MATERIAL PROVIDED below:

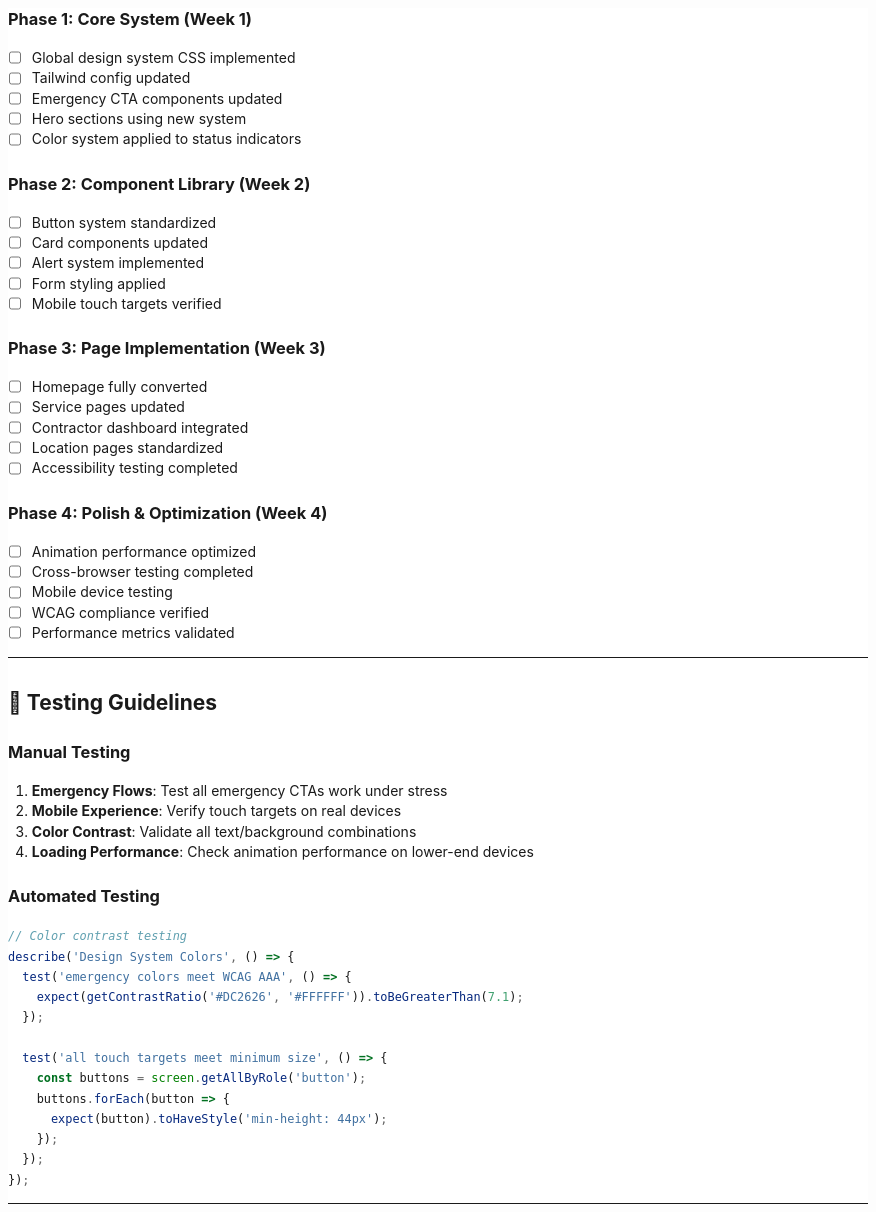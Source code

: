 ### Phase 1: Core System (Week 1)
- [ ] Global design system CSS implemented
- [ ] Tailwind config updated
- [ ] Emergency CTA components updated
- [ ] Hero sections using new system
- [ ] Color system applied to status indicators

### Phase 2: Component Library (Week 2)  
- [ ] Button system standardized
- [ ] Card components updated
- [ ] Alert system implemented
- [ ] Form styling applied
- [ ] Mobile touch targets verified

### Phase 3: Page Implementation (Week 3)
- [ ] Homepage fully converted
- [ ] Service pages updated
- [ ] Contractor dashboard integrated
- [ ] Location pages standardized
- [ ] Accessibility testing completed

### Phase 4: Polish & Optimization (Week 4)
- [ ] Animation performance optimized
- [ ] Cross-browser testing completed
- [ ] Mobile device testing
- [ ] WCAG compliance verified
- [ ] Performance metrics validated

---

## 🧪 Testing Guidelines

### Manual Testing
1. **Emergency Flows**: Test all emergency CTAs work under stress
2. **Mobile Experience**: Verify touch targets on real devices
3. **Color Contrast**: Validate all text/background combinations
4. **Loading Performance**: Check animation performance on lower-end devices

### Automated Testing
```jsx
// Color contrast testing
describe('Design System Colors', () => {
  test('emergency colors meet WCAG AAA', () => {
    expect(getContrastRatio('#DC2626', '#FFFFFF')).toBeGreaterThan(7.1);
  });
  
  test('all touch targets meet minimum size', () => {
    const buttons = screen.getAllByRole('button');
    buttons.forEach(button => {
      expect(button).toHaveStyle('min-height: 44px');
    });
  });
});
```

---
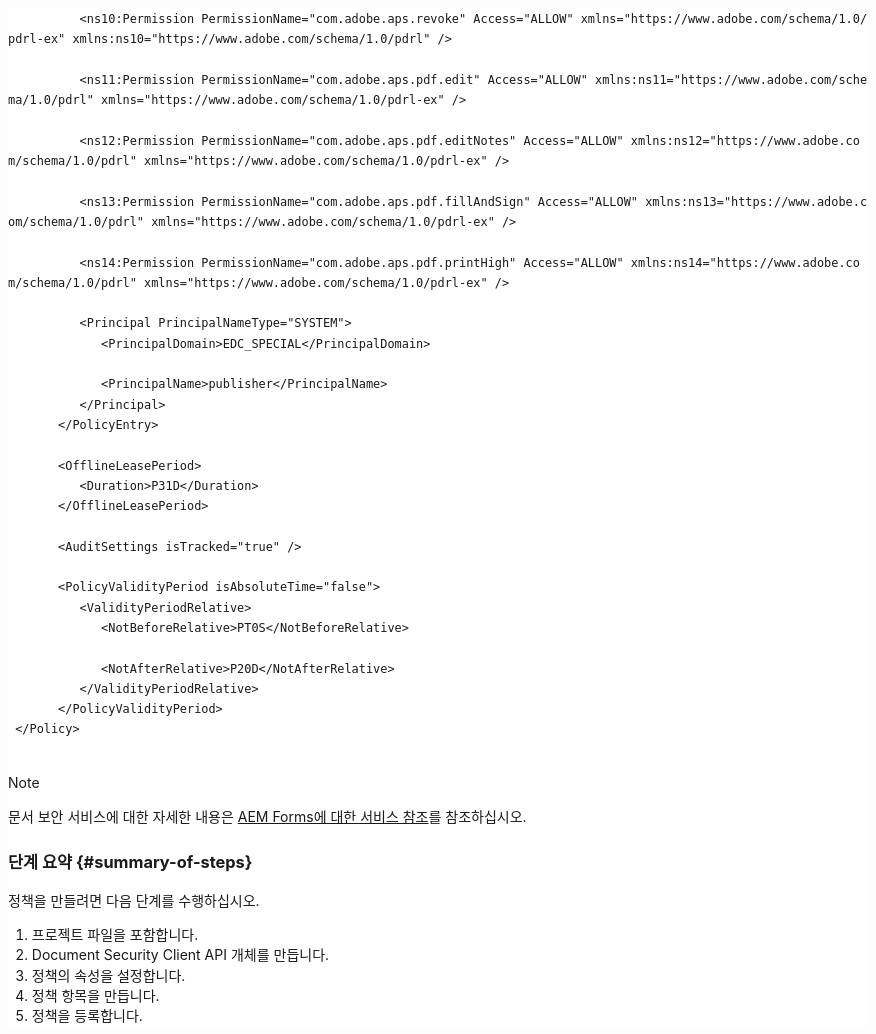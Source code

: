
 ```as3
          <ns10:Permission PermissionName="com.adobe.aps.revoke" Access="ALLOW" xmlns="https://www.adobe.com/schema/1.0/pdrl-ex" xmlns:ns10="https://www.adobe.com/schema/1.0/pdrl" /> 
  
          <ns11:Permission PermissionName="com.adobe.aps.pdf.edit" Access="ALLOW" xmlns:ns11="https://www.adobe.com/schema/1.0/pdrl" xmlns="https://www.adobe.com/schema/1.0/pdrl-ex" /> 
  
          <ns12:Permission PermissionName="com.adobe.aps.pdf.editNotes" Access="ALLOW" xmlns:ns12="https://www.adobe.com/schema/1.0/pdrl" xmlns="https://www.adobe.com/schema/1.0/pdrl-ex" /> 
  
          <ns13:Permission PermissionName="com.adobe.aps.pdf.fillAndSign" Access="ALLOW" xmlns:ns13="https://www.adobe.com/schema/1.0/pdrl" xmlns="https://www.adobe.com/schema/1.0/pdrl-ex" /> 
  
          <ns14:Permission PermissionName="com.adobe.aps.pdf.printHigh" Access="ALLOW" xmlns:ns14="https://www.adobe.com/schema/1.0/pdrl" xmlns="https://www.adobe.com/schema/1.0/pdrl-ex" /> 
  
          <Principal PrincipalNameType="SYSTEM"> 
             <PrincipalDomain>EDC_SPECIAL</PrincipalDomain> 
  
             <PrincipalName>publisher</PrincipalName> 
          </Principal> 
       </PolicyEntry> 
  
       <OfflineLeasePeriod> 
          <Duration>P31D</Duration> 
       </OfflineLeasePeriod> 
  
       <AuditSettings isTracked="true" /> 
  
       <PolicyValidityPeriod isAbsoluteTime="false"> 
          <ValidityPeriodRelative> 
             <NotBeforeRelative>PT0S</NotBeforeRelative> 
  
             <NotAfterRelative>P20D</NotAfterRelative> 
          </ValidityPeriodRelative> 
       </PolicyValidityPeriod> 
 </Policy> 
 
```

>[!NOTE]
>
>문서 보안 서비스에 대한 자세한 내용은 [AEM Forms에 대한 서비스 참조](https://www.adobe.com/go/learn_aemforms_services_63)를 참조하십시오.

### 단계 요약 {#summary-of-steps}

정책을 만들려면 다음 단계를 수행하십시오.

1. 프로젝트 파일을 포함합니다.
1. Document Security Client API 개체를 만듭니다.
1. 정책의 속성을 설정합니다.
1. 정책 항목을 만듭니다.
1. 정책을 등록합니다.
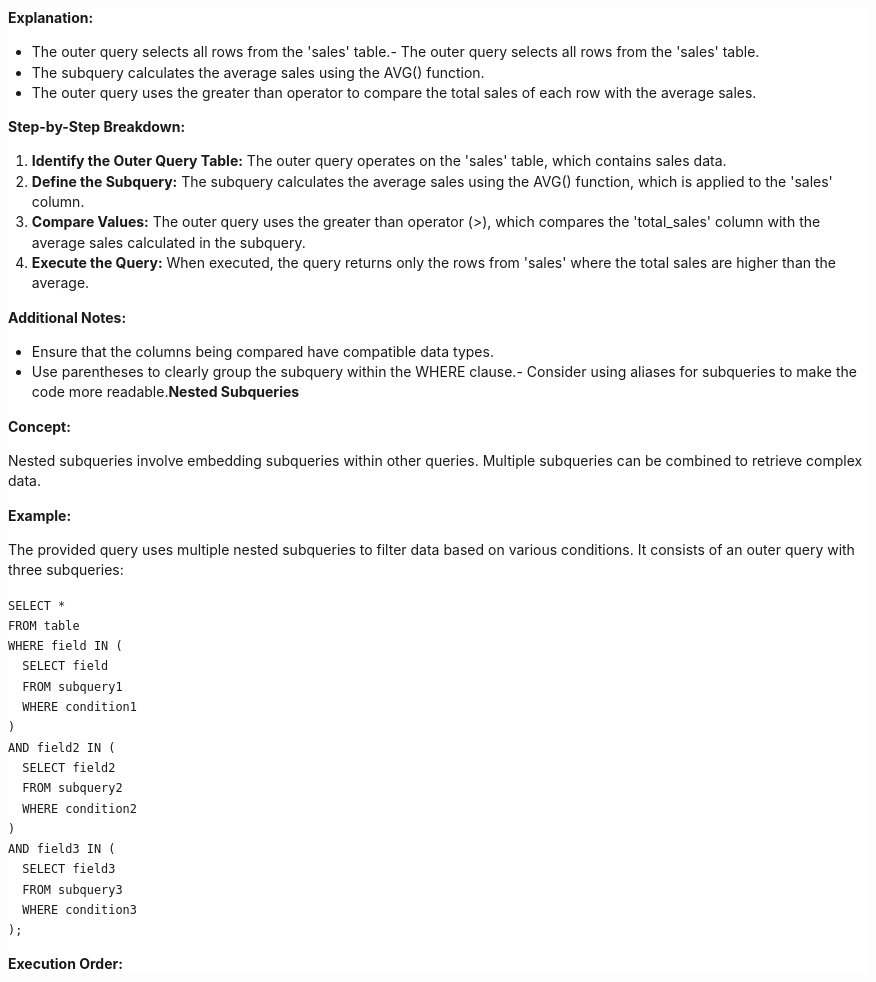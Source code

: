 **Explanation:**
- The outer query selects all rows from the 'sales' table.- The outer query selects all rows from the 'sales' table.
- The subquery calculates the average sales using the AVG() function.
- The outer query uses the greater than operator to compare the total sales of each row with the average sales.

**Step-by-Step Breakdown:**

1. **Identify the Outer Query Table:** The outer query operates on the 'sales' table, which contains sales data.
2. **Define the Subquery:** The subquery calculates the average sales using the AVG() function, which is applied to the 'sales' column.
3. **Compare Values:** The outer query uses the greater than operator (>), which compares the 'total_sales' column with the average sales calculated in the subquery.
4. **Execute the Query:** When executed, the query returns only the rows from 'sales' where the total sales are higher than the average.

**Additional Notes:**

- Ensure that the columns being compared have compatible data types.
- Use parentheses to clearly group the subquery within the WHERE clause.- Consider using aliases for subqueries to make the code more readable.**Nested Subqueries**

**Concept:**

Nested subqueries involve embedding subqueries within other queries. Multiple subqueries can be combined to retrieve complex data.

**Example:**

The provided query uses multiple nested subqueries to filter data based on various conditions. It consists of an outer query with three subqueries:

```
SELECT *
FROM table
WHERE field IN (
  SELECT field
  FROM subquery1
  WHERE condition1
)
AND field2 IN (
  SELECT field2
  FROM subquery2
  WHERE condition2
)
AND field3 IN (
  SELECT field3
  FROM subquery3
  WHERE condition3
);
```

**Execution Order:**
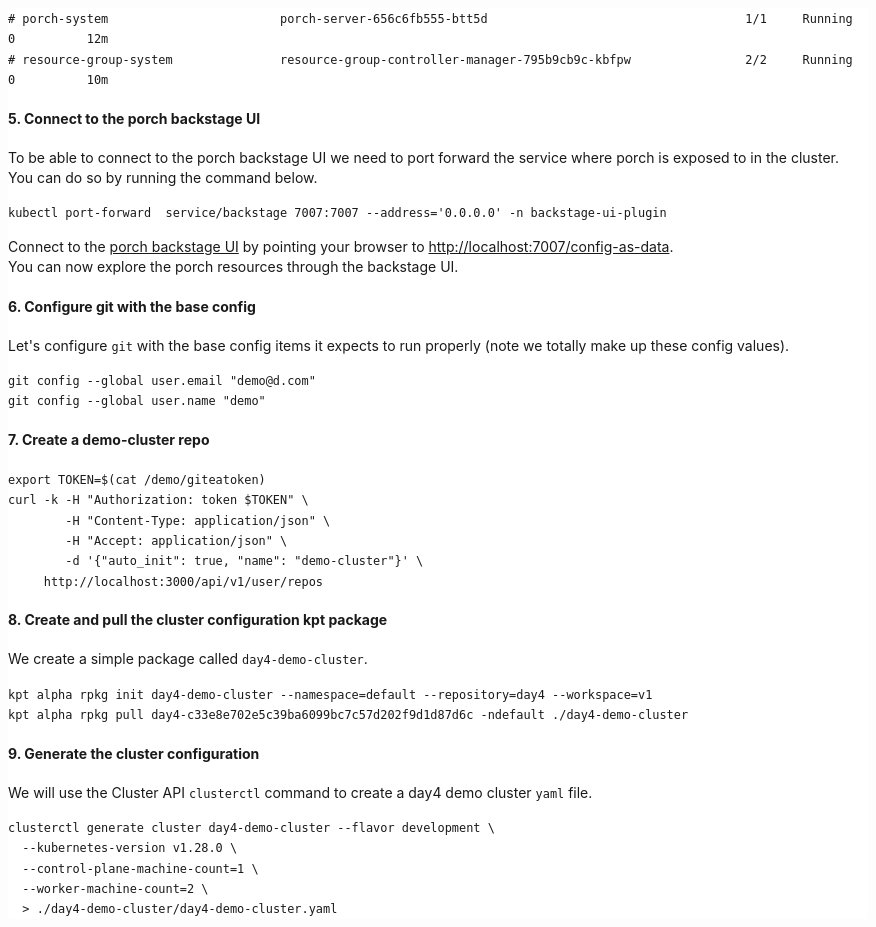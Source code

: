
 ```
# porch-system                        porch-server-656c6fb555-btt5d                                    1/1     Running   0          12m
# resource-group-system               resource-group-controller-manager-795b9cb9c-kbfpw                2/2     Running   0          10m
```

#### 5. Connect to the porch backstage UI 
To be able to connect to the porch backstage UI we need to port forward the service where porch is exposed to in the cluster.   
You can do so by running the command below.   
```
kubectl port-forward  service/backstage 7007:7007 --address='0.0.0.0' -n backstage-ui-plugin
```
Connect to the [porch backstage UI](http://localhost:7007) by pointing your browser to [http://localhost:7007/config-as-data](http://localhost:7007/config-as-data).   
You can now explore the porch resources through the backstage UI.

#### 6. Configure git with the base config

Let's configure ```git``` with the base config items it expects to run properly (note we totally make up these config values). 

```
git config --global user.email "demo@d.com"
git config --global user.name "demo"
```

#### 7. Create a demo-cluster repo

```
export TOKEN=$(cat /demo/giteatoken)
curl -k -H "Authorization: token $TOKEN" \
        -H "Content-Type: application/json" \
        -H "Accept: application/json" \
        -d '{"auto_init": true, "name": "demo-cluster"}' \
     http://localhost:3000/api/v1/user/repos
```

#### 8. Create and pull the cluster configuration kpt package 

We create a simple package called ```day4-demo-cluster```.

```
kpt alpha rpkg init day4-demo-cluster --namespace=default --repository=day4 --workspace=v1
kpt alpha rpkg pull day4-c33e8e702e5c39ba6099bc7c57d202f9d1d87d6c -ndefault ./day4-demo-cluster
```

#### 9. Generate the cluster configuration 

We will use the Cluster API ```clusterctl``` command to create a day4 demo cluster ```yaml``` file.

```
clusterctl generate cluster day4-demo-cluster --flavor development \
  --kubernetes-version v1.28.0 \
  --control-plane-machine-count=1 \
  --worker-machine-count=2 \
  > ./day4-demo-cluster/day4-demo-cluster.yaml
```
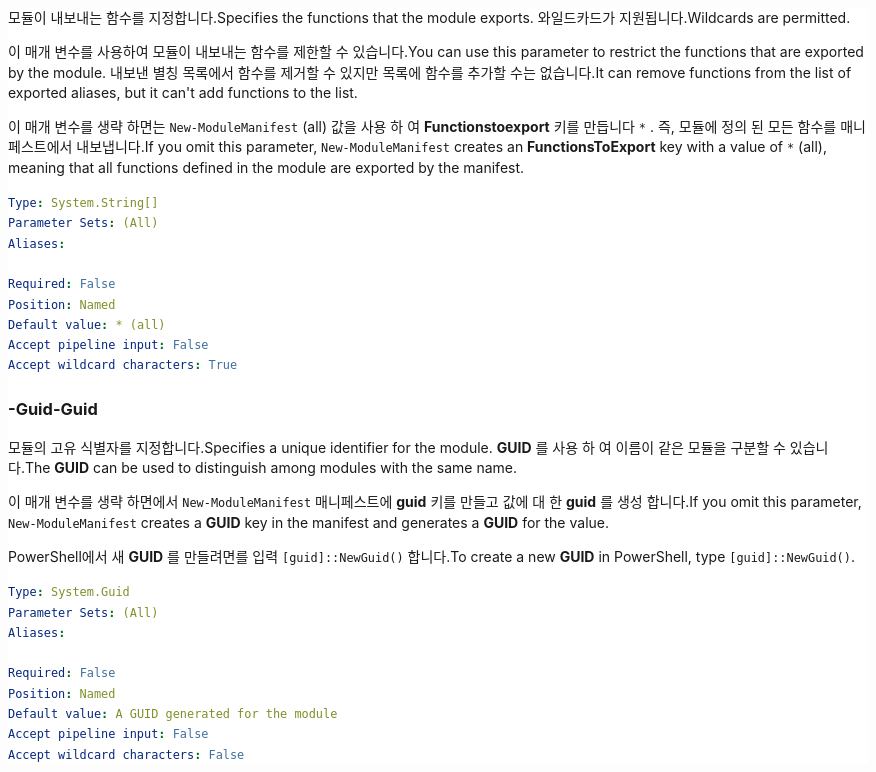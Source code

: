 <span data-ttu-id="8ffb3-194">모듈이 내보내는 함수를 지정합니다.</span><span class="sxs-lookup"><span data-stu-id="8ffb3-194">Specifies the functions that the module exports.</span></span> <span data-ttu-id="8ffb3-195">와일드카드가 지원됩니다.</span><span class="sxs-lookup"><span data-stu-id="8ffb3-195">Wildcards are permitted.</span></span>

<span data-ttu-id="8ffb3-196">이 매개 변수를 사용하여 모듈이 내보내는 함수를 제한할 수 있습니다.</span><span class="sxs-lookup"><span data-stu-id="8ffb3-196">You can use this parameter to restrict the functions that are exported by the module.</span></span> <span data-ttu-id="8ffb3-197">내보낸 별칭 목록에서 함수를 제거할 수 있지만 목록에 함수를 추가할 수는 없습니다.</span><span class="sxs-lookup"><span data-stu-id="8ffb3-197">It can remove functions from the list of exported aliases, but it can't add functions to the list.</span></span>

<span data-ttu-id="8ffb3-198">이 매개 변수를 생략 하면는 `New-ModuleManifest` (all) 값을 사용 하 여 **Functionstoexport** 키를 만듭니다 `*` . 즉, 모듈에 정의 된 모든 함수를 매니페스트에서 내보냅니다.</span><span class="sxs-lookup"><span data-stu-id="8ffb3-198">If you omit this parameter, `New-ModuleManifest` creates an **FunctionsToExport** key with a value of `*` (all), meaning that all functions defined in the module are exported by the manifest.</span></span>

```yaml
Type: System.String[]
Parameter Sets: (All)
Aliases:

Required: False
Position: Named
Default value: * (all)
Accept pipeline input: False
Accept wildcard characters: True
```

### <span data-ttu-id="8ffb3-199">-Guid</span><span class="sxs-lookup"><span data-stu-id="8ffb3-199">-Guid</span></span>

<span data-ttu-id="8ffb3-200">모듈의 고유 식별자를 지정합니다.</span><span class="sxs-lookup"><span data-stu-id="8ffb3-200">Specifies a unique identifier for the module.</span></span> <span data-ttu-id="8ffb3-201">**GUID** 를 사용 하 여 이름이 같은 모듈을 구분할 수 있습니다.</span><span class="sxs-lookup"><span data-stu-id="8ffb3-201">The **GUID** can be used to distinguish among modules with the same name.</span></span>

<span data-ttu-id="8ffb3-202">이 매개 변수를 생략 하면에서 `New-ModuleManifest` 매니페스트에 **guid** 키를 만들고 값에 대 한 **guid** 를 생성 합니다.</span><span class="sxs-lookup"><span data-stu-id="8ffb3-202">If you omit this parameter, `New-ModuleManifest` creates a **GUID** key in the manifest and generates a **GUID** for the value.</span></span>

<span data-ttu-id="8ffb3-203">PowerShell에서 새 **GUID** 를 만들려면를 입력 `[guid]::NewGuid()` 합니다.</span><span class="sxs-lookup"><span data-stu-id="8ffb3-203">To create a new **GUID** in PowerShell, type `[guid]::NewGuid()`.</span></span>

```yaml
Type: System.Guid
Parameter Sets: (All)
Aliases:

Required: False
Position: Named
Default value: A GUID generated for the module
Accept pipeline input: False
Accept wildcard characters: False
```
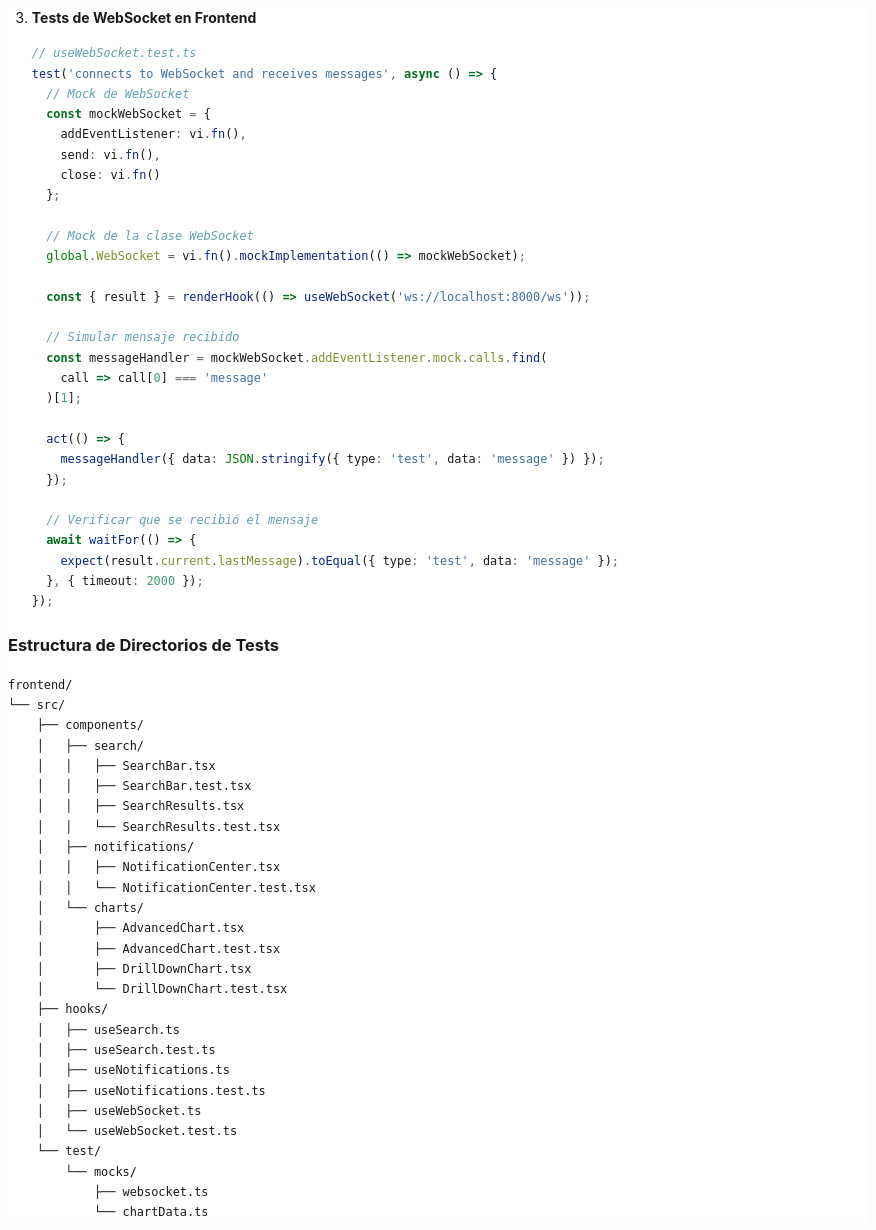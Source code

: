 3. **Tests de WebSocket en Frontend**
   ```typescript
   // useWebSocket.test.ts
   test('connects to WebSocket and receives messages', async () => {
     // Mock de WebSocket
     const mockWebSocket = {
       addEventListener: vi.fn(),
       send: vi.fn(),
       close: vi.fn()
     };
     
     // Mock de la clase WebSocket
     global.WebSocket = vi.fn().mockImplementation(() => mockWebSocket);
     
     const { result } = renderHook(() => useWebSocket('ws://localhost:8000/ws'));
     
     // Simular mensaje recibido
     const messageHandler = mockWebSocket.addEventListener.mock.calls.find(
       call => call[0] === 'message'
     )[1];
     
     act(() => {
       messageHandler({ data: JSON.stringify({ type: 'test', data: 'message' }) });
     });
     
     // Verificar que se recibió el mensaje
     await waitFor(() => {
       expect(result.current.lastMessage).toEqual({ type: 'test', data: 'message' });
     }, { timeout: 2000 });
   });
   ```

### Estructura de Directorios de Tests

```
frontend/
└── src/
    ├── components/
    │   ├── search/
    │   │   ├── SearchBar.tsx
    │   │   ├── SearchBar.test.tsx
    │   │   ├── SearchResults.tsx
    │   │   └── SearchResults.test.tsx
    │   ├── notifications/
    │   │   ├── NotificationCenter.tsx
    │   │   └── NotificationCenter.test.tsx
    │   └── charts/
    │       ├── AdvancedChart.tsx
    │       ├── AdvancedChart.test.tsx
    │       ├── DrillDownChart.tsx
    │       └── DrillDownChart.test.tsx
    ├── hooks/
    │   ├── useSearch.ts
    │   ├── useSearch.test.ts
    │   ├── useNotifications.ts
    │   ├── useNotifications.test.ts
    │   ├── useWebSocket.ts
    │   └── useWebSocket.test.ts
    └── test/
        └── mocks/
            ├── websocket.ts
            └── chartData.ts
```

End of MATERIAL PROVIDED.

Gather every line from the listing above in which the word "implemented" appears.

ANSWER SPACE:
- [ ] Global design system CSS implemented
- [ ] Alert system implemented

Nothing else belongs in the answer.